This show is for those of us who find ourselves surrounded by madness and wanting to find the magic within. We’re going to come together here as caregivers to those who have been diagnosed with a mental illness. Maybe it’s someone in the family we’ve been born into. Maybe it’s someone we love. Maybe it’s someone we work with. Maybe, even, it’s ourselves. Whether we’ve been thrust into this caregiver role or taken it on by choice, this podcast is where we’re going to share our stories and learn to realize the magic in all the madness we may have been experiencing. I promise you, it can be done. So let’s get to it.
Hi everybody. Thanks again for joining me and Madness To Magic. I’m With Crazy: A Love Story, my podcast. With this being Mother’s Day, today’s podcast is, guess what? All about moms, or at least my mom. Mother’s Day is kind of hard for me actually. The fact that it falls in the very same month as mental health awareness. That makes it even harder.
If you know Anne Lamott, she’s one of my favorite authors. She actually wrote an article a while back.
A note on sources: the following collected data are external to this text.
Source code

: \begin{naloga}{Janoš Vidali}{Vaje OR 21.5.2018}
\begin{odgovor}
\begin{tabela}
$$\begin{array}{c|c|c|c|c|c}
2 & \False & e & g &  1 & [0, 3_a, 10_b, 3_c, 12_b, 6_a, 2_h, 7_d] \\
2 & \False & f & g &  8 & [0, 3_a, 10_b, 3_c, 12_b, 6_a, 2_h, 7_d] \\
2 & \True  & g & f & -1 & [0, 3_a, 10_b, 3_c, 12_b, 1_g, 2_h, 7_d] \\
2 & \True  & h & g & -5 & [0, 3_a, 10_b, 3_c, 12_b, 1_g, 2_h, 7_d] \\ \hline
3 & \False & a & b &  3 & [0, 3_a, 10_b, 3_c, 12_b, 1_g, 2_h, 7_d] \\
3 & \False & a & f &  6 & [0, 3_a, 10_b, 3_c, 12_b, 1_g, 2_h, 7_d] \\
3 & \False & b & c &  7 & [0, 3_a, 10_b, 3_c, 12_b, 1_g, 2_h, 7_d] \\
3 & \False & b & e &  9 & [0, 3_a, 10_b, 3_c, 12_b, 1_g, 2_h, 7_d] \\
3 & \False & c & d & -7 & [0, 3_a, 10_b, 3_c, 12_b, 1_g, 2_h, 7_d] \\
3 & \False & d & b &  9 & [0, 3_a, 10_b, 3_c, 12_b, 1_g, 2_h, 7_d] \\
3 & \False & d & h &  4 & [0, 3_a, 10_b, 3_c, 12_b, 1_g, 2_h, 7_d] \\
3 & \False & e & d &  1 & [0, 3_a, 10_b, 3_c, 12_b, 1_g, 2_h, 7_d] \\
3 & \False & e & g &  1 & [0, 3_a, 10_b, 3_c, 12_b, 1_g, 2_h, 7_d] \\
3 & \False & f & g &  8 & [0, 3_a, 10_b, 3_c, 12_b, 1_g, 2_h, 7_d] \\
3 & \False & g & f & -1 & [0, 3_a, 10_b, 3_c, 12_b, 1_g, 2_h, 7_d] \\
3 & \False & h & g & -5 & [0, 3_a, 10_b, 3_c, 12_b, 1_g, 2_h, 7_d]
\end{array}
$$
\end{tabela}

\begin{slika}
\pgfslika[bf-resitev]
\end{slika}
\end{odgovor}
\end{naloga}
It’s always stuck with me and she shared her reasons and actually said her reasons for why she hates Mother’s Day. She wrote something like, “It celebrates the great lie about women, that those with children are more important than those without.”
Now, bear with me here. I’m sure this is going to be BC here, but it’s how I feel. Honestly, I have regretted at times not having had children just as much as I’ve rejoiced that I don’t have children. I won’t even let you know why, but I’m sure you can guess. Those of you who have children.
I’ve also felt less than other women, because I don’t have children. Just as much as I felt more empowered than other women because I don’t have children. So as much as I agree with Anne Lamott, I also have come to disagree and it just kind of depends on what I’m feeling at the moment. I have evolved enough to know that I can feel both and that’s okay. It’s not a sign of a split personality disorder.
So, I will leave it that. But what I will say is that Mother’s Day is a struggle for me and the more that I kind of examine it, the more I feel it’s a struggle because I feel robbed. I also feel like my mom was robbed. So by now you know a bit about my story, right? My coming of age years especially, I suffered due to my mother’s mental illness, paranoid schizophrenia.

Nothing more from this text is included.